Una mostra al Madre di Napoli / Lawrence Carroll: realtà distorte, lucidi incubi

30 Maggio 2022

Urla dissonanti, ossa, pulsioni, lacerti: l’incedere solenne di corpi deformi segue il ritmo battente della pioggia, sotto un cielo opprimente. L’effluvio stagnate dell’orrore prevale sulla possibilità, mentre l’inquieta staticità del caos predomina sul desiderio. L’empatia appare ormai assente negli sguardi dei passanti inermi, stremati.

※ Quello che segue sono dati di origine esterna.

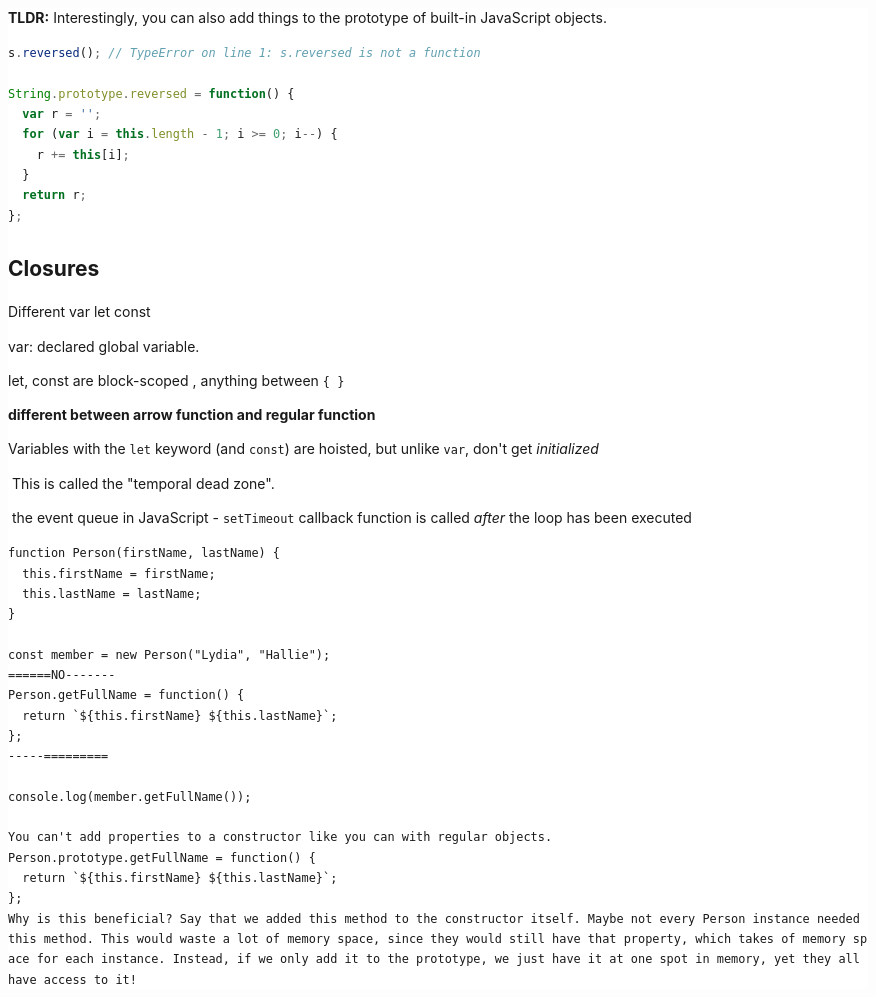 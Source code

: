 **TLDR:** Interestingly, you can also add things to the prototype of built-in JavaScript objects. 

```javascript
s.reversed(); // TypeError on line 1: s.reversed is not a function

String.prototype.reversed = function() {
  var r = '';
  for (var i = this.length - 1; i >= 0; i--) {
    r += this[i];
  }
  return r;
};
```



## Closures



Different var let const

var: declared global variable.

let, const are block-scoped , anything between `{ }` 

**different between arrow function and regular function**





Variables with the `let` keyword (and `const`) are hoisted, but unlike `var`, don't get *initialized* 

 This is called the "temporal dead zone". 



 the event queue in JavaScript - `setTimeout` callback function is called *after* the loop has been executed 





```
function Person(firstName, lastName) {
  this.firstName = firstName;
  this.lastName = lastName;
}

const member = new Person("Lydia", "Hallie");
======NO-------
Person.getFullName = function() {
  return `${this.firstName} ${this.lastName}`;
};
-----=========

console.log(member.getFullName());

You can't add properties to a constructor like you can with regular objects. 
Person.prototype.getFullName = function() {
  return `${this.firstName} ${this.lastName}`;
};
Why is this beneficial? Say that we added this method to the constructor itself. Maybe not every Person instance needed this method. This would waste a lot of memory space, since they would still have that property, which takes of memory space for each instance. Instead, if we only add it to the prototype, we just have it at one spot in memory, yet they all have access to it!
```
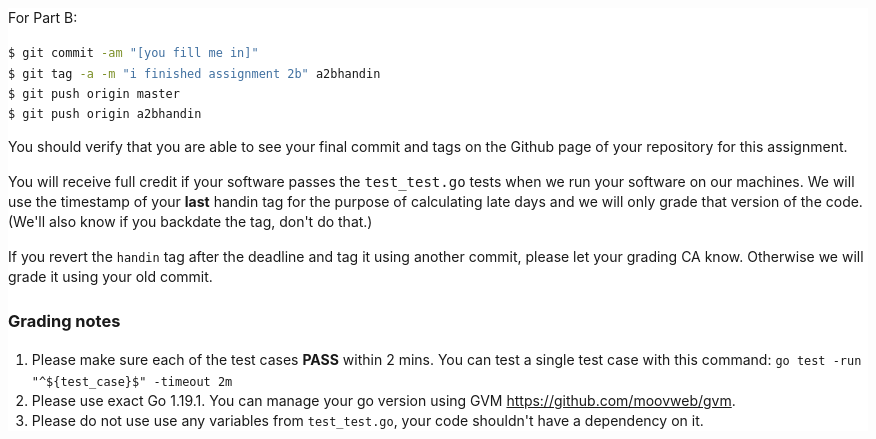 For Part B:
```bash
$ git commit -am "[you fill me in]"
$ git tag -a -m "i finished assignment 2b" a2bhandin
$ git push origin master
$ git push origin a2bhandin
```

You should verify that you are able to see your final commit and tags
on the Github page of your repository for this assignment.

You will receive full credit if your software passes the
<tt>test_test.go</tt> tests when we run your software on our machines.
We will use the timestamp of your **last** handin tag for the purpose
of calculating late days and we will only grade that version of the code.
(We'll also know if you backdate the tag, don't do that.)

If you revert the `handin` tag after the deadline and tag it using another commit, please let your grading CA know. Otherwise we will grade it using your old commit.

### Grading notes

1. Please make sure each of the test cases **PASS** within 2 mins. You can test a single test case with this command: `go test -run "^${test_case}$" -timeout 2m`
2. Please use exact Go 1.19.1. You can manage your go version using GVM https://github.com/moovweb/gvm.
3. Please do not use use any variables from `test_test.go`, your code shouldn't have a dependency on it.
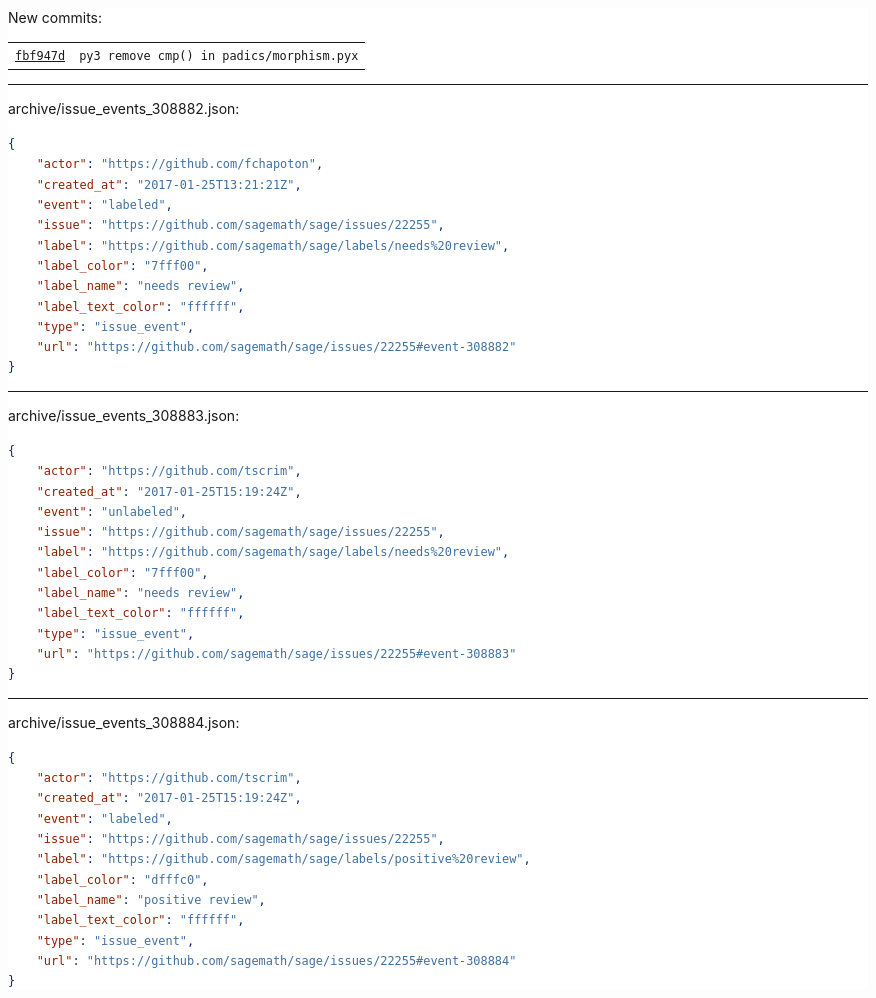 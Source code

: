 <div id="comment:1"></div>

New commits:
<table><tr><td><a href="https://github.com/sagemath/sagetrac-mirror/commit/fbf947d0147ff9fc6c3e6abe164e1dc64ca4a19b"><code>fbf947d</code></a></td><td><code>py3 remove cmp() in padics/morphism.pyx</code></td></tr></table>




---

archive/issue_events_308882.json:
```json
{
    "actor": "https://github.com/fchapoton",
    "created_at": "2017-01-25T13:21:21Z",
    "event": "labeled",
    "issue": "https://github.com/sagemath/sage/issues/22255",
    "label": "https://github.com/sagemath/sage/labels/needs%20review",
    "label_color": "7fff00",
    "label_name": "needs review",
    "label_text_color": "ffffff",
    "type": "issue_event",
    "url": "https://github.com/sagemath/sage/issues/22255#event-308882"
}
```



---

archive/issue_events_308883.json:
```json
{
    "actor": "https://github.com/tscrim",
    "created_at": "2017-01-25T15:19:24Z",
    "event": "unlabeled",
    "issue": "https://github.com/sagemath/sage/issues/22255",
    "label": "https://github.com/sagemath/sage/labels/needs%20review",
    "label_color": "7fff00",
    "label_name": "needs review",
    "label_text_color": "ffffff",
    "type": "issue_event",
    "url": "https://github.com/sagemath/sage/issues/22255#event-308883"
}
```



---

archive/issue_events_308884.json:
```json
{
    "actor": "https://github.com/tscrim",
    "created_at": "2017-01-25T15:19:24Z",
    "event": "labeled",
    "issue": "https://github.com/sagemath/sage/issues/22255",
    "label": "https://github.com/sagemath/sage/labels/positive%20review",
    "label_color": "dfffc0",
    "label_name": "positive review",
    "label_text_color": "ffffff",
    "type": "issue_event",
    "url": "https://github.com/sagemath/sage/issues/22255#event-308884"
}
```
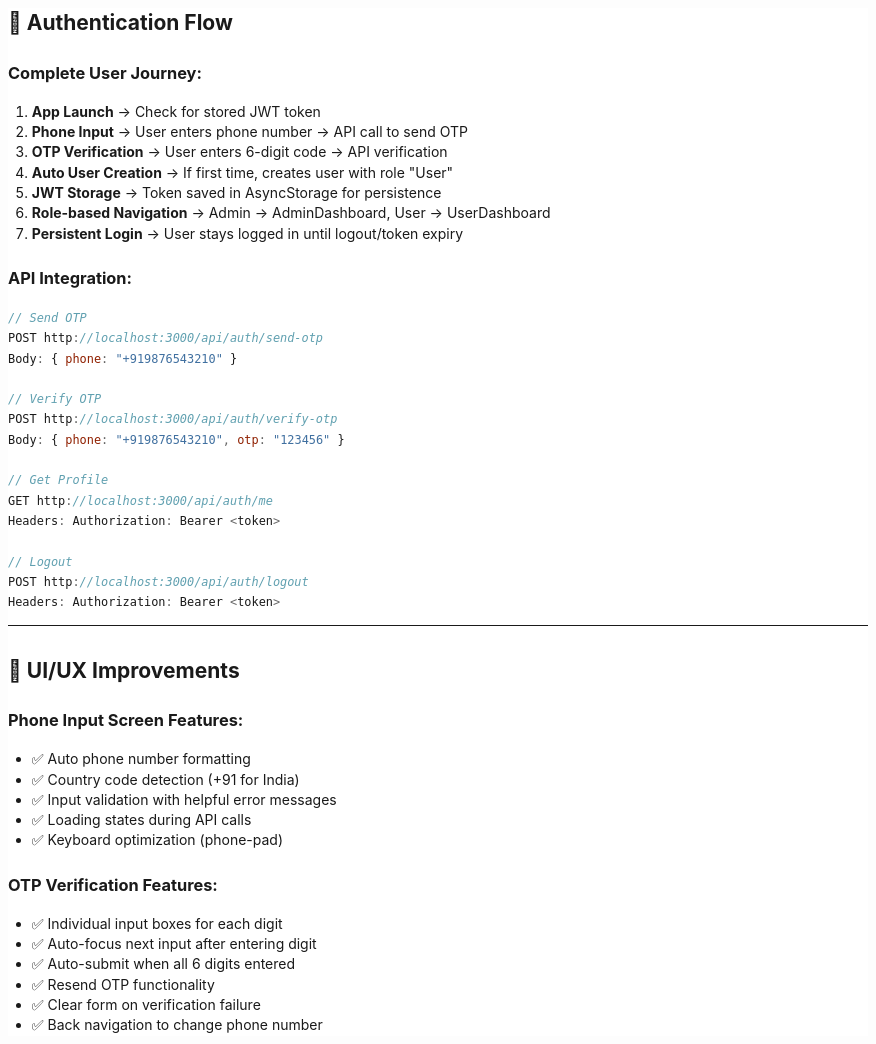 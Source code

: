 
## 🔄 **Authentication Flow**

### **Complete User Journey:**
1. **App Launch** → Check for stored JWT token
2. **Phone Input** → User enters phone number → API call to send OTP
3. **OTP Verification** → User enters 6-digit code → API verification
4. **Auto User Creation** → If first time, creates user with role "User"
5. **JWT Storage** → Token saved in AsyncStorage for persistence
6. **Role-based Navigation** → Admin → AdminDashboard, User → UserDashboard
7. **Persistent Login** → User stays logged in until logout/token expiry

### **API Integration:**
```javascript
// Send OTP
POST http://localhost:3000/api/auth/send-otp
Body: { phone: "+919876543210" }

// Verify OTP
POST http://localhost:3000/api/auth/verify-otp  
Body: { phone: "+919876543210", otp: "123456" }

// Get Profile
GET http://localhost:3000/api/auth/me
Headers: Authorization: Bearer <token>

// Logout
POST http://localhost:3000/api/auth/logout
Headers: Authorization: Bearer <token>
```

---

## 📱 **UI/UX Improvements**

### **Phone Input Screen Features:**
- ✅ Auto phone number formatting
- ✅ Country code detection (+91 for India)
- ✅ Input validation with helpful error messages
- ✅ Loading states during API calls
- ✅ Keyboard optimization (phone-pad)

### **OTP Verification Features:**
- ✅ Individual input boxes for each digit
- ✅ Auto-focus next input after entering digit
- ✅ Auto-submit when all 6 digits entered
- ✅ Resend OTP functionality
- ✅ Clear form on verification failure
- ✅ Back navigation to change phone number
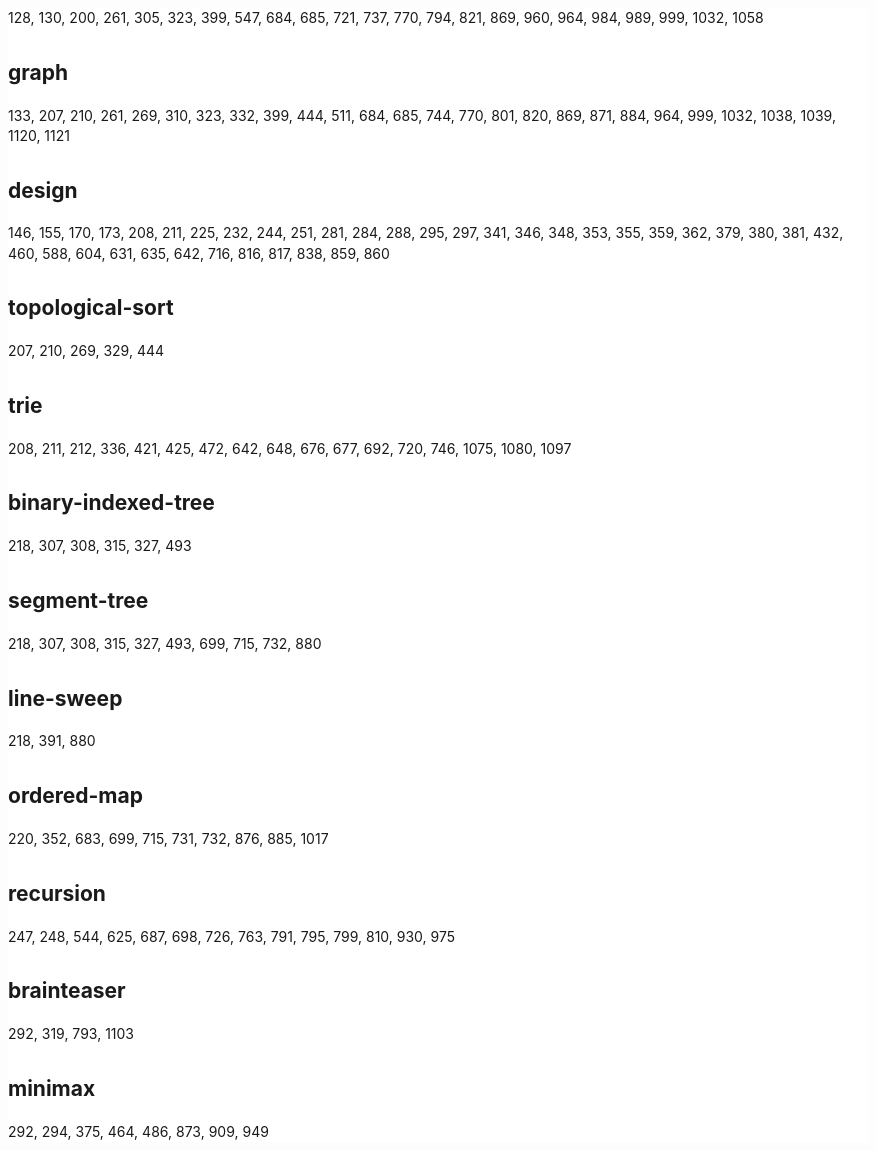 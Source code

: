 128, 130, 200, 261, 305, 323, 399, 547, 684, 685, 721, 737, 770, 794, 821, 869, 960, 964, 984, 989, 999, 1032, 1058

## graph

133, 207, 210, 261, 269, 310, 323, 332, 399, 444, 511, 684, 685, 744, 770, 801, 820, 869, 871, 884, 964, 999, 1032, 1038, 1039, 1120, 1121

## design

146, 155, 170, 173, 208, 211, 225, 232, 244, 251, 281, 284, 288, 295, 297, 341, 346, 348, 353, 355, 359, 362, 379, 380, 381, 432, 460, 588, 604, 631, 635, 642, 716, 816, 817, 838, 859, 860

## topological-sort

207, 210, 269, 329, 444

## trie

208, 211, 212, 336, 421, 425, 472, 642, 648, 676, 677, 692, 720, 746, 1075, 1080, 1097

## binary-indexed-tree

218, 307, 308, 315, 327, 493

## segment-tree

218, 307, 308, 315, 327, 493, 699, 715, 732, 880

## line-sweep

218, 391, 880

## ordered-map

220, 352, 683, 699, 715, 731, 732, 876, 885, 1017

## recursion

247, 248, 544, 625, 687, 698, 726, 763, 791, 795, 799, 810, 930, 975

## brainteaser

292, 319, 793, 1103

## minimax

292, 294, 375, 464, 486, 873, 909, 949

La memoria sembra aver cessato la propria resistenza strenua, cedendo il passo a un eterno e inesorabile istante. Non ci sono vie di fuga, la redenzione diventa inganno, illusione. E se la speranza rappresenta davvero una trappola in cui cadere rovinosamente, allora l’umanità stessa figura tra le prime vittime di un incessante ed efferato eccidio.

 

Le illustrazioni di Lawrence Carroll ritraggono realtà distorte, l'inquietudine di lucidi incubi. Il tratto sfuggente e concitato, perturbante, talvolta infantile dell'artista originario di Melbourne restituisce il peso gravante di soffitti insonni, riaffermando l'ineluttabile certezza del dubbio. Le opere realizzate per visualizzare le convulse composizioni degli Slayer rappresentano, in un certo senso, l'epitome della produzione illustrativa di Carroll. Gli album della formazione thrash metal di Los Angeles, infatti, riportano alcuni dei lavori più celebri dell'artista. In particolar modo, l’emblematico progetto grafico di Reign in Blood (1986), unanimemente considerato un imprescindibile caposaldo del genere, rappresenta la consacrazione dell’artista nello scenario musicale come demiurgo dell’abisso.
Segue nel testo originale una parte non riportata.